To ruck well players usually need to arrive at the contact or tackle point before the opposition and drive forward. To disorganize a defense and keep the ball moving forward quickly, try ot set up a dynamic and fast ruck to produce a quick ball. The ball carrier should make contact first with their leading shoulder and to drive the defender back. Once the defender begins to hold the ball carrier, the ball carrier starts to turn towards his support and goes to ground.
This video gives an idea on how to contact a defender. The ball carrier manages to fall and present the ball back to their team. One point to note is that the ball carrier should always try and have both hands on the ball to ensure it is secure.
Ball presentation – “Superman” & “Jackknife”
Ball presentation is of massive importance. The idea is to make the “gate” as far away as possible for the opposing defenders. The “gate” is an imaginary point of entry to the ruck, ensuring that players stay onside.
The increasingly popular body position to fight to achieve after being tackled, is the “Superman” position, or “long body”. The attacker is tackled and pushes their upper body back towards their own teammates, while on the ground. They should end up in a perpendicular position to the try line with their hands on the ball on their team’s side and their legs and feet on the side of their opponents. This is the optimal position to get into once you have been tackled. The “gate” for your opponents is way down at your feet. It is also a narrow “gate”. This means that the attacking side may need to commit only one player into the narrow ruck to win clean, quick ball. In turn, this means that the attacking side’s forwards can offer themselves as runners in the backline, effectively giving the attacking side more options and therefore speeding up the game.

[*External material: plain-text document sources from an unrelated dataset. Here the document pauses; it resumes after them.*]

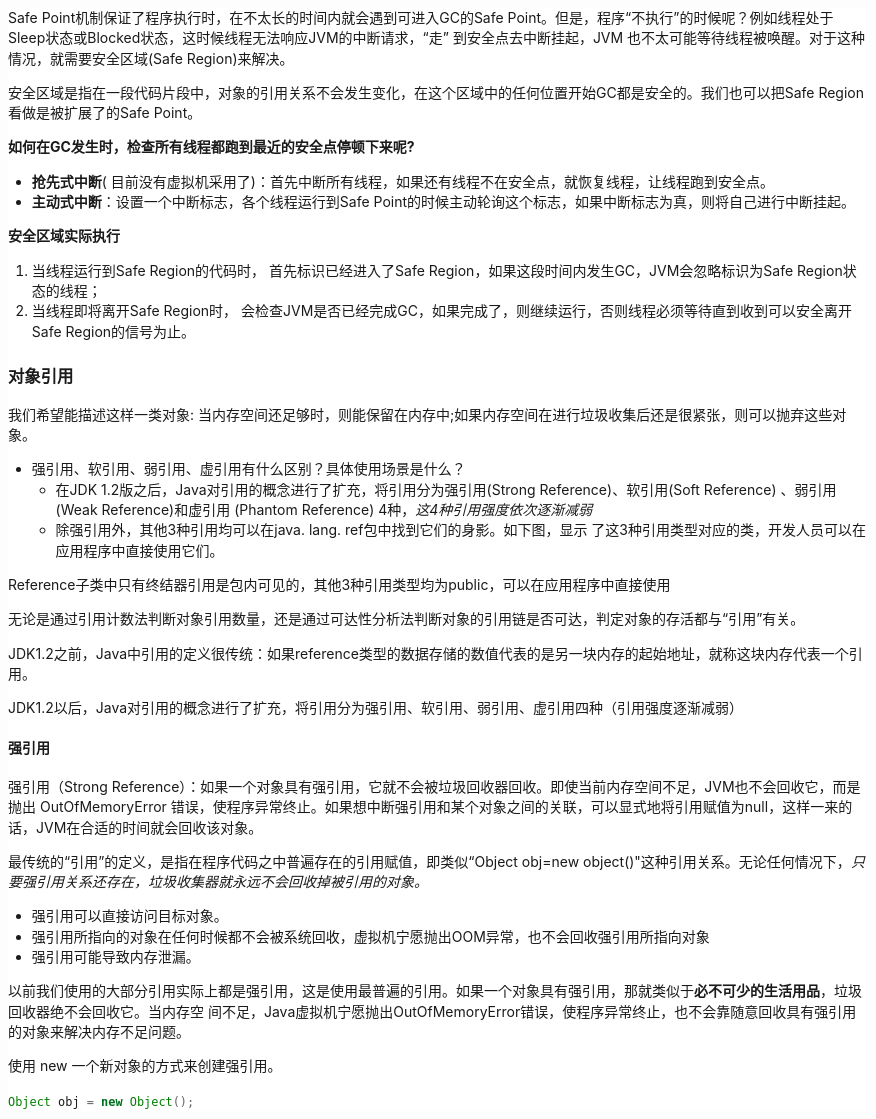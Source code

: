 Safe Point机制保证了程序执行时，在不太长的时间内就会遇到可进入GC的Safe Point。但是，程序“不执行”的时候呢？例如线程处于Sleep状态或Blocked状态，这时候线程无法响应JVM的中断请求，“走” 到安全点去中断挂起，JVM 也不太可能等待线程被唤醒。对于这种情况，就需要安全区域(Safe Region)来解决。

安全区域是指在一段代码片段中，对象的引用关系不会发生变化，在这个区域中的任何位置开始GC都是安全的。我们也可以把Safe Region看做是被扩展了的Safe Point。



**如何在GC发生时，检查所有线程都跑到最近的安全点停顿下来呢?**

- **抢先式中断**( 目前没有虚拟机采用了)：首先中断所有线程，如果还有线程不在安全点，就恢复线程，让线程跑到安全点。
- **主动式中断**：设置一个中断标志，各个线程运行到Safe Point的时候主动轮询这个标志，如果中断标志为真，则将自己进行中断挂起。



**安全区域实际执行**

1. 当线程运行到Safe Region的代码时， 首先标识已经进入了Safe Region，如果这段时间内发生GC，JVM会忽略标识为Safe Region状态的线程；
2. 当线程即将离开Safe Region时， 会检查JVM是否已经完成GC，如果完成了，则继续运行，否则线程必须等待直到收到可以安全离开Safe Region的信号为止。



### 对象引用

我们希望能描述这样一类对象: 当内存空间还足够时，则能保留在内存中;如果内存空间在进行垃圾收集后还是很紧张，则可以抛弃这些对象。

- 强引用、软引用、弱引用、虚引用有什么区别？具体使用场景是什么？
    - 在JDK 1.2版之后，Java对引用的概念进行了扩充，将引用分为强引用(Strong Reference)、软引用(Soft Reference) 、弱引用(Weak Reference)和虚引用 (Phantom Reference) 4种，*这4种引用强度依次逐渐减弱*
    - 除强引用外，其他3种引用均可以在java. lang. ref包中找到它们的身影。如下图，显示
      了这3种引用类型对应的类，开发人员可以在应用程序中直接使用它们。

Reference子类中只有终结器引用是包内可见的，其他3种引用类型均为public，可以在应用程序中直接使用

无论是通过引用计数法判断对象引用数量，还是通过可达性分析法判断对象的引用链是否可达，判定对象的存活都与“引用”有关。

JDK1.2之前，Java中引用的定义很传统：如果reference类型的数据存储的数值代表的是另一块内存的起始地址，就称这块内存代表一个引用。

JDK1.2以后，Java对引用的概念进行了扩充，将引用分为强引用、软引用、弱引用、虚引用四种（引用强度逐渐减弱）



#### 强引用

强引用（Strong Reference）：如果一个对象具有强引用，它就不会被垃圾回收器回收。即使当前内存空间不足，JVM也不会回收它，而是抛出 OutOfMemoryError 错误，使程序异常终止。如果想中断强引用和某个对象之间的关联，可以显式地将引用赋值为null，这样一来的话，JVM在合适的时间就会回收该对象。

最传统的“引用”的定义，是指在程序代码之中普遍存在的引用赋值，即类似“Object obj=new object()"这种引用关系。无论任何情况下，*只要强引用关系还存在，垃圾收集器就永远不会回收掉被引用的对象。*

- 强引用可以直接访问目标对象。
- 强引用所指向的对象在任何时候都不会被系统回收，虚拟机宁愿抛出OOM异常，也不会回收强引用所指向对象
- 强引用可能导致内存泄漏。

以前我们使用的大部分引用实际上都是强引用，这是使用最普遍的引用。如果一个对象具有强引用，那就类似于**必不可少的生活用品**，垃圾回收器绝不会回收它。当内存空 间不足，Java虚拟机宁愿抛出OutOfMemoryError错误，使程序异常终止，也不会靠随意回收具有强引用的对象来解决内存不足问题。



使用 new 一个新对象的方式来创建强引用。

```java
Object obj = new Object();
```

Another good body positions for the attacker at the ruck is the “Jackknife”, where the attacker’s back is toward the opposing tryline and their feet and arms are touching and facing their own team that is, their torso is perpendicular to the field and bent at the waist, their legs and feet pointed at their support. In the above video the ball carrier was in a partial jacknife position. The more the legs are pointed back at your support, the smaller the “gate” the defense has to attack the ball. The attacker’s body position should look like a triangle and their head tucked under his arm to protect their face, while both hands are on the ball. The attacker should push the ball back towards their own teammates, as far as possible to ensure that the “gate” is a considerable distance from his opponents.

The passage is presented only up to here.